Lighting can also be a problem because the station is purposely kept somewhat dim so its computers won’t overheat.

No matter the cost and red tape, the movie companies keep phoning.

“They’ve shot so many here I can’t keep track of them,” Pfister said as he thumbed through a file cabinet full of scripts. “ ‘True Confessions.’ That one with Barbra Streisand in it--yeah, ‘The Way We Were.’ ‘To Live and Die in L.A.’ Something called ‘The Woo Woo Kid’--I didn’t recognize any of the names in that. . . . Years ago there was even one called ‘Union Station.’ Had a big star . . .”

“William Holden,” Buckley said. “It was our ‘Airport.’ ”
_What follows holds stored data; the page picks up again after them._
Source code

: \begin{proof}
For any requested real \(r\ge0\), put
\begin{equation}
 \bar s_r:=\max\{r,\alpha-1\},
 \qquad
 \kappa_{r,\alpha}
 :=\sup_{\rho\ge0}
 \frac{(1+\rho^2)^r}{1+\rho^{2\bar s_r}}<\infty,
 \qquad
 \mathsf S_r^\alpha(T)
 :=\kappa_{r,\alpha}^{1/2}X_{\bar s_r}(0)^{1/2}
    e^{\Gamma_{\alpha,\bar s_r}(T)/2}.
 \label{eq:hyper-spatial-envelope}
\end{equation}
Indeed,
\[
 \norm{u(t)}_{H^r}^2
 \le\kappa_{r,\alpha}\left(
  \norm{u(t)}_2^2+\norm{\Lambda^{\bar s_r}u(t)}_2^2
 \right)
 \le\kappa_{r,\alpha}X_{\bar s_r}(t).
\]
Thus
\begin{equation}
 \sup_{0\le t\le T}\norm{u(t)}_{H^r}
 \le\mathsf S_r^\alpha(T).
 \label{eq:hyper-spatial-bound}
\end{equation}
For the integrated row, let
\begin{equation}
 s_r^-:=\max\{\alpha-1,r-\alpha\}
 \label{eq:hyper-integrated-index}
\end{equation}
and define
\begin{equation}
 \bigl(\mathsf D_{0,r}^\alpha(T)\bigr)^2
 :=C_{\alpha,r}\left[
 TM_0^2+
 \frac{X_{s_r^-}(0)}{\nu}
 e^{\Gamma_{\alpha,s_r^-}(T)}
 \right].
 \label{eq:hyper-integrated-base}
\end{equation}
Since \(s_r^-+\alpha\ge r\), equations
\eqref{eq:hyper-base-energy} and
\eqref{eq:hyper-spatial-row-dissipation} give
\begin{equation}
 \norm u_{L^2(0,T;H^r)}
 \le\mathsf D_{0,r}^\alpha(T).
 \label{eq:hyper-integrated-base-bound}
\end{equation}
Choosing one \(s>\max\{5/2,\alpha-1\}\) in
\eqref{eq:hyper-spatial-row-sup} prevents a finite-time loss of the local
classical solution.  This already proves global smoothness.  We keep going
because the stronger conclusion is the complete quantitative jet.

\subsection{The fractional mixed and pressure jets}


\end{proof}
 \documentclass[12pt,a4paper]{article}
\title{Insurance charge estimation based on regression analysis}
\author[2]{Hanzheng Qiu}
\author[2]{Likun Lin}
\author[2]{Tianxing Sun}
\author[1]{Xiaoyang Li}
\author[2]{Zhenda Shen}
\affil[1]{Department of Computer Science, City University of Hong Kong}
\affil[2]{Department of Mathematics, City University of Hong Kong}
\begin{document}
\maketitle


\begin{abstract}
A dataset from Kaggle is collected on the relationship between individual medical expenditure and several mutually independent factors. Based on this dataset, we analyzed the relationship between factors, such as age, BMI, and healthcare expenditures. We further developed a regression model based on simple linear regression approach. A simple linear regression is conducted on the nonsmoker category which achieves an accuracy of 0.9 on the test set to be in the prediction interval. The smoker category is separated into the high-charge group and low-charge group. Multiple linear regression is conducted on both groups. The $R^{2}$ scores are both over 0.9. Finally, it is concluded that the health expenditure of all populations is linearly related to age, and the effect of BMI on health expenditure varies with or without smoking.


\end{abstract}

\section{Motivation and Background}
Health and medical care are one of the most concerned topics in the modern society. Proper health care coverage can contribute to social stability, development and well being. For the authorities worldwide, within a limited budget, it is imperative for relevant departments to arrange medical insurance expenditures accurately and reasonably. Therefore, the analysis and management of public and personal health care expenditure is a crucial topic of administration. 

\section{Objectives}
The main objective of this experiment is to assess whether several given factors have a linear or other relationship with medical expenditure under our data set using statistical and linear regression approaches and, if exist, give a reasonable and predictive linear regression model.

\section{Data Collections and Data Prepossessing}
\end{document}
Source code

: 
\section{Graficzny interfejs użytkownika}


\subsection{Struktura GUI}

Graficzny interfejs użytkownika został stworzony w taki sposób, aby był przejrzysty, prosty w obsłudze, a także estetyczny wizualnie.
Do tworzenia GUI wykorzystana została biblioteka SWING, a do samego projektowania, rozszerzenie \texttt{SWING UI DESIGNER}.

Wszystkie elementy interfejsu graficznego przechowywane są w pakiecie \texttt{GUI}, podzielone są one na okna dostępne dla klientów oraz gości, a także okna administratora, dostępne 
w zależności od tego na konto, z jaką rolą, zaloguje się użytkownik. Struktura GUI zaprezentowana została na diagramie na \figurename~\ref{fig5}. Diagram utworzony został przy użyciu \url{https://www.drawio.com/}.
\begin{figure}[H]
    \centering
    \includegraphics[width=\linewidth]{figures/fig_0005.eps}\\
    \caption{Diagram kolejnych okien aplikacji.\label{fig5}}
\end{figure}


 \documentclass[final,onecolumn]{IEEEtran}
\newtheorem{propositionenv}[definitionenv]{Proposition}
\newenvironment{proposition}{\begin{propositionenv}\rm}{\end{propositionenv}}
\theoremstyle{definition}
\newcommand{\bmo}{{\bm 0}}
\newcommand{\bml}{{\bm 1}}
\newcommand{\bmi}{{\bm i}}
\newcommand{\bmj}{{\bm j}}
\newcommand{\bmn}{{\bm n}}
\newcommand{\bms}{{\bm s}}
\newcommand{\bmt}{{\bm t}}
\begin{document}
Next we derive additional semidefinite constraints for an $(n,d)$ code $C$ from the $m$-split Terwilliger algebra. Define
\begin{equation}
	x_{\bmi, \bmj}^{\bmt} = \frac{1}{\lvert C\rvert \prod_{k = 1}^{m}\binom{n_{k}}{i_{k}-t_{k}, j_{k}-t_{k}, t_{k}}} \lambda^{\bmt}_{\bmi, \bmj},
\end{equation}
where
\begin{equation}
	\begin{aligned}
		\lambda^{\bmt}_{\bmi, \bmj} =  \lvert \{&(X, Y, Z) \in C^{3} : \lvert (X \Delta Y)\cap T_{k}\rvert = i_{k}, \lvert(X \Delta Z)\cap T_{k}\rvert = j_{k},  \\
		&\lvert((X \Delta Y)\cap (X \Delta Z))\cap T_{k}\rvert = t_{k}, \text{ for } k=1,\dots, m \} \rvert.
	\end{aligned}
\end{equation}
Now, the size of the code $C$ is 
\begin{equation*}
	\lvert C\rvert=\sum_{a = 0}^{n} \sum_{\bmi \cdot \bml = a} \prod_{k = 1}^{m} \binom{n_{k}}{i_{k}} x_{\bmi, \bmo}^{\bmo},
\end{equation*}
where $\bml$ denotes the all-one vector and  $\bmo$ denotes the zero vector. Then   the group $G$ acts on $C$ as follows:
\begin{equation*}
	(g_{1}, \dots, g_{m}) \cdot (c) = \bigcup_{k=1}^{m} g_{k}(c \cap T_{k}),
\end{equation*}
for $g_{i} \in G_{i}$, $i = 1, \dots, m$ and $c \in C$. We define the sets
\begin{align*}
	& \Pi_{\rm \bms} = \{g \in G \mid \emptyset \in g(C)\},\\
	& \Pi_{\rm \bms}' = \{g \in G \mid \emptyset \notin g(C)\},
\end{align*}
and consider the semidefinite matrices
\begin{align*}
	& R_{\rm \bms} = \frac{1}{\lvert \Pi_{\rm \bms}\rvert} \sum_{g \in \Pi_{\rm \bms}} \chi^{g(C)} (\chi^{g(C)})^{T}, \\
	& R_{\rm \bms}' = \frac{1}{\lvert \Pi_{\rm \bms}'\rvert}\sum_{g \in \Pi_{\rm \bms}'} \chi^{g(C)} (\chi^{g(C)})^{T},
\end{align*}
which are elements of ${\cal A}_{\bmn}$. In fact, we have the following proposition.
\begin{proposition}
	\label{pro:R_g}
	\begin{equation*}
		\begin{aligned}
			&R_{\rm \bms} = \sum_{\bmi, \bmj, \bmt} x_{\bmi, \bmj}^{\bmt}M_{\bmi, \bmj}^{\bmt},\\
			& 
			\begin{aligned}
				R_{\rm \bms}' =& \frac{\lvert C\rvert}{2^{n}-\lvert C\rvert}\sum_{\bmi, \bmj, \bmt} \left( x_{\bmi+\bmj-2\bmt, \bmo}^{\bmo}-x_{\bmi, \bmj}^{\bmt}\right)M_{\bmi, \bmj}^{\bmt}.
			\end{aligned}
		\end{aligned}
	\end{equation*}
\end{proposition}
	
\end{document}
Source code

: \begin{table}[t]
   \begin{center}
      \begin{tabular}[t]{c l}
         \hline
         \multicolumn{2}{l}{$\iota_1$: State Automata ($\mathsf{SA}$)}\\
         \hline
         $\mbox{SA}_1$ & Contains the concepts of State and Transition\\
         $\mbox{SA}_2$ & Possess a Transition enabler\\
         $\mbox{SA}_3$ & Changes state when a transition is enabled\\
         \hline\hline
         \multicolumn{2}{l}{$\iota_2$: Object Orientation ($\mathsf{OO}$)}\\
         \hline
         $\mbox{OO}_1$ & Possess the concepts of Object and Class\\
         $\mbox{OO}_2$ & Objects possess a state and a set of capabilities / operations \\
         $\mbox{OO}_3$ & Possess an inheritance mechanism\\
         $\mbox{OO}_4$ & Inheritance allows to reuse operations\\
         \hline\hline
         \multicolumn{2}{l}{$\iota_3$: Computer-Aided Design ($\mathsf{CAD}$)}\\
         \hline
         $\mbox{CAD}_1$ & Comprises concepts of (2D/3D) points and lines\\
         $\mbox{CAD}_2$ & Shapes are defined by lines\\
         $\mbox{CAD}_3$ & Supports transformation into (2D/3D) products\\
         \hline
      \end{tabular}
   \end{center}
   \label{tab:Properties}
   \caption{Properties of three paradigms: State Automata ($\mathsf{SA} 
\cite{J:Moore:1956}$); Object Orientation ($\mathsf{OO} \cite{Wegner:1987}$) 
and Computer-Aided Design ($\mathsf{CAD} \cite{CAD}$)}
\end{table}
Even a casual inspection of the freshly painted exterior, shiny brass light fixtures, ornate drinking fountains and high-backed leather chairs reveals why Union Station’s been called “The Last of the Great Stations” (the title of its biography by Bill Bradley), why it’s an official cultural landmark, why architecture students come to pay tribute, why travelers snap photographs of it and send copies to Pfister’s office.

Madden ranks it in a first-place tie (with Chicago’s Union Station) among the nation’s best.

He even diagrammed some side trips that passengers could take out of the station’s waiting room if they had spare time.

“You can cut either to the left or right and find patios,” he said. “Or you can go straight up the middle, out the door and across the street into one of the restaurants on Olvera Street.”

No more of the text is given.